Everything here is confrontational; hey here’s an idea! Put MC Ride, a man who, it becomes quickly apparent, is one of the meanest, nastiest sounding MCs in the game – and we’re talking tone of delivery here, not cheap high school insults – team him with an insatiable beat junkie in Zach Hill – the same Zach Hill who incidentally fractured his wrist from hitting the skins too hard when practising with Wavves, out of, what, misfortune? Frustration? Circle them around the cagey, pensive producer Flatlander and wait. You don’t have to for long, each track is a shot to the jugular, a spiteful bite of sound that’s incisors cut deep, drawing influences from hip-hop, punk, industrial and some of the darkest dance floors known in the group’s residential Sacramento.
‘Beware’ is a grand portent, as panoramic as they get, starting off at loud and finishing up with everything shoved Right. Up. There. In. Your. Fucking. Face. Yet from then in the punches come thick and fast, the face-off done and the duel beginning, with only one victor. ‘Guillotine’ possesses less competing textures but each is sharpened to hurt, whether it’s Ride’s punched out flow or Flatlander’s writhing samples; ‘Spread Eagle Cross The Block’ is sun-scorched, wild west swagger, EQ levels pounding the red limit, its narrator adding to the oppressive atmosphere by shouting all around him down. That’s nothing compared to ‘Lord Of The Game’ which hurtles through at tempo; witnessed live in a searing, clammy Salford mill it turned an already merging millieu of bodies into a savage pack of tearing hounds, bodies black and blue at the beckoning of its frenetic samples and double-pronged vocal attack, Mexican Girl assisting on the latter. It goes on; ‘Takyon (Death Yon)’, ‘Klink’, ‘Culture Shock’ – I’m just listing the titles in album order here now, they surge past, one after another, each one flying not over or around but straight through, a juggernauting impact that’s only matched by the blow that follows it immediately.

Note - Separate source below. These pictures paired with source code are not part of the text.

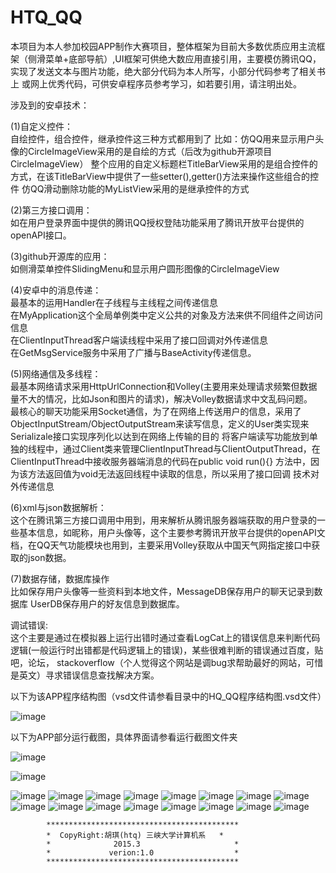 # HTQ_QQ
本项目为本人参加校园APP制作大赛项目，整体框架为目前大多数优质应用主流框架（侧滑菜单+底部导航）,UI框架可供绝大数应用直接引用，主要模仿腾讯QQ，实现了发送文本与图片功能，绝大部分代码为本人所写，小部分代码参考了相关书上 或网上优秀代码，可供安卓程序员参考学习，如若要引用，请注明出处。

涉及到的安卓技术：

(1)自定义控件：
<br>自绘控件，组合控件，继承控件这三种方式都用到了
比如：仿QQ用来显示用户头像的CircleImageView采用的是自绘的方式（后改为github开源项目CircleImageView）
整个应用的自定义标题栏TitleBarView采用的是组合控件的方式，在该TitleBarView中提供了一些setter(),getter()方法来操作这些组合的控件
仿QQ滑动删除功能的MyListView采用的是继承控件的方式

(2)第三方接口调用：
<br>如在用户登录界面中提供的腾讯QQ授权登陆功能采用了腾讯开放平台提供的openAPI接口。

(3)github开源库的应用：
   <br>如侧滑菜单控件SlidingMenu和显示用户圆形图像的CircleImageView
   
(4)安卓中的消息传递：
 <br> 最基本的运用Handler在子线程与主线程之间传递信息<br>在MyApplication这个全局单例类中定义公共的对象及方法来供不同组件之间访问信息
<br>在ClientInputThread客户端读线程中采用了接口回调对外传递信息
<br>在GetMsgService服务中采用了广播与BaseActivity传递信息。

(5)网络通信及多线程：
    <br>最基本网络请求采用HttpUrlConnection和Volley(主要用来处理请求频繁但数据量不大的情况，比如Json和图片的请求)，解决Volley数据请求中文乱码问题。
    <br>最核心的聊天功能采用Socket通信，为了在网络上传送用户的信息，采用了ObjectInputStream/ObjectOutputStream来读写信息，定义的User类实现来Serializale接口实现序列化以达到在网络上传输的目的
将客户端读写功能放到单独的线程中，通过Client类来管理ClientInputThread与ClientOutputThread，在ClientInputThread中接收服务器端消息的代码在public void run(){}
方法中，因为该方法返回值为void无法返回线程中读取的信息，所以采用了接口回调
技术对外传递信息

(6)xml与json数据解析：
     <br>这个在腾讯第三方接口调用中用到，用来解析从腾讯服务器端获取的用户登录的一些基本信息，如昵称，用户头像等，这个主要参考腾讯开放平台提供的openAPI文档，在QQ天气功能模块也用到，主要采用Volley获取从中国天气网指定接口中获取的json数据。

(7)数据存储，数据库操作
   <br>比如保存用户头像等一些资料到本地文件，MessageDB保存用户的聊天记录到数据库
UserDB保存用户的好友信息到数据库。

调试错误:
<br>这个主要是通过在模拟器上运行出错时通过查看LogCat上的错误信息来判断代码逻辑(一般运行时出错都是代码逻辑上的错误)，某些很难判断的错误通过百度，贴吧，论坛，
stackoverflow（个人觉得这个网站是调bug求帮助最好的网站，可惜是英文）寻求错误信息查找解决方案。


以下为该APP程序结构图（vsd文件请参看目录中的HQ_QQ程序结构图.vsd文件）

![image](https://github.com/HuTianQi/HTQ_QQ/raw/master/HQ_QQ程序结构图.jpg)

以下为APP部分运行截图，具体界面请参看运行截图文件夹

![image](https://github.com/HuTianQi/HTQ_QQ/raw/master/运行截图/启动界面.JPG)

![image](https://github.com/HuTianQi/HTQ_QQ/raw/master/运行截图/登陆界面.jpg)

![image](https://github.com/HuTianQi/HTQ_QQ/raw/master/运行截图/调用腾讯QQ登陆授权界面.JPG)
![image](https://github.com/HuTianQi/HTQ_QQ/raw/master/运行截图/注册界面.jpg)
![image](https://github.com/HuTianQi/HTQ_QQ/raw/master/运行截图/主界面_消息界面.JPG)
![image](https://github.com/HuTianQi/HTQ_QQ/raw/master/运行截图/主界面_消息_通话界面.JPG)
![image](https://github.com/HuTianQi/HTQ_QQ/raw/master/运行截图/主界面_联系人.jpg)
![image](https://github.com/HuTianQi/HTQ_QQ/raw/master/运行截图/主界面_动态.jpg)
![image](https://github.com/HuTianQi/HTQ_QQ/raw/master/运行截图/主界面消息_popUpWindow.JPG)
![image](https://github.com/HuTianQi/HTQ_QQ/raw/master/运行截图/滑动菜单界面_1.JPG)
![image](https://github.com/HuTianQi/HTQ_QQ/raw/master/运行截图/滑动菜单界面_2.jpg)
![image](https://github.com/HuTianQi/HTQ_QQ/raw/master/运行截图/滑动菜单界面_3.JPG)
![image](https://github.com/HuTianQi/HTQ_QQ/raw/master/运行截图/聊天界面_1.JPG)
![image](https://github.com/HuTianQi/HTQ_QQ/raw/master/运行截图/聊天界面_2.JPG)
![image](https://github.com/HuTianQi/HTQ_QQ/raw/master/运行截图/聊天界面_3.JPG)
![image](https://github.com/HuTianQi/HTQ_QQ/raw/master/运行截图/腾讯QQ授权登陆界面.JPG)
![image](https://github.com/HuTianQi/HTQ_QQ/raw/master/运行截图/修改个性签名界面.jpg)
![image](https://github.com/HuTianQi/HTQ_QQ/raw/master/运行截图/关于作者界面.jpg)






            *******************************************
            *  CopyRight:胡琪(htq) 三峡大学计算机系   *
            *              2015.3                     *
            *             verion:1.0                  *
            *******************************************
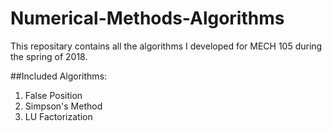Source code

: # Numerical-Methods-Algorithms
This repositary contains all the algorithms I developed for MECH 105 during the spring of 2018. 

##Included Algorithms:
1. False Position
2. Simpson's Method
3. LU Factorization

Only ‘Culture Shock’ offers anything near a respite and even then we’re hit with a verbal overload that matches previous sonic content; “You speak in abbreviations because real life conversation moves too slow” / “You're the media's creation, yeah your free will has been taken and you don't know.”
When groups like Death Grips still exist I sometimes think we’re still alright. They’re aware, there are still artists who are still aware, they see the dark and draw it in unflinchingly; MC Ride’s serpent tongued delivery brings many things; fanfare, prophesising, observation but it speaks from a place of grave depravity, a godless world which he claims to be “Born to reign above all that you claim to know beyond a doubt.” With self-aggrandising bravado (“I fuck the music, I make it cum”) he offers down insights of the landscape around him (“Useless information occupies every open space inside your skull / You know whats going on every day every night” ) all the while willing confrontation (“Bring it, bring that shit heated”).
Death Grips are a musical embodiment of the rotten core that more and more seek to ignore in the 21st century. Their music is gnarled, bleak, twisted, they deliver it with a sadistic glee, a malice and an energy that’s simultaneously electrifying and terrifying. Look into the mirror, no, really look into it.